Estamos, assim, vivendo as consequências da desconstrução de
valores, operada no século XX, que se saldou num relativismo de valores,
conduzindo a uma profunda transformação das condições da vida humana,
lançada numa crise de sentido sem precedentes na história.
3. É que a dignidade humana, como valor máximo, enquanto atributo
que se predica, universalmente, de todo o ser humano, independentemente
das suas características físicas e das suas manifestações individuais, não
pode ser relativizada, sem ir contra o próprio fundamento de uma “ética
mínima”.
Apesar da dificuldade em defini-la, a dignidade humana não é algo
que se tem, mas algo que se “predica” do ser. A dignidade humana, embora
ligada à vulnerabilidade humana, é a força intrínseca dessa vulnerabilidade,
constituindo o seu carácter inviolável.
Deste modo, nos valores, deve descobrir-se a sua relação à realidade,
descobrir-se quais são os verdadeiros valores da existência.
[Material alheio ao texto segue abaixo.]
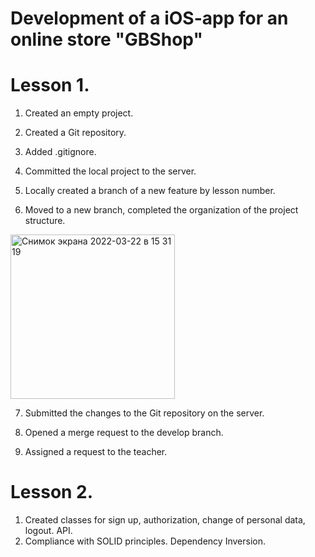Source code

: # Development of a iOS-app for an online store "GBShop"

# Lesson 1. 

1) Created an empty project.

2) Created a Git repository.

3) Added .gitignore.

4) Сommitted the local project to the server.

5) Locally created a branch of a new feature by lesson number.

6) Moved to a new branch, completed the organization of the project structure.

<img width="263" alt="Снимок экрана 2022-03-22 в 15 31 19" src="https://user-images.githubusercontent.com/88721534/159730664-4bd73701-73d7-4e34-a816-710c1330bc3d.png">

7) Submitted the changes to the Git repository on the server.

8) Opened a merge request to the develop branch.

9) Assigned a request to the teacher.

# Lesson 2.

1) Created classes for sign up, authorization, change of personal data, logout. API.
2) Compliance with SOLID principles. Dependency Inversion.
Mas, para isso,
não é suficiente o conhecimento teórico de tipo científico; é necessário que
o homem se ultrapasse a si próprio e se dirija para o Transcendente
fundamental que é o Absoluto.
Neste sentido, e sabendo que podemos encontrar esta problemática
nos pensadores contemporâneos, nomeadamente, em Max Scheler, Jean-
Paul Sartre, E. Lévinas e Paul Ricoeur, João Paulo II, em Memória e
Identidade, considera que há, na Humanidade, uma aspiração pela
Redenção, confirmando-se, assim, a necessidade de um Redentor para a
salvação do homem. Na resposta aos desafios, presentes na sociedade de
hoje, é urgente ter-se isto em consideração.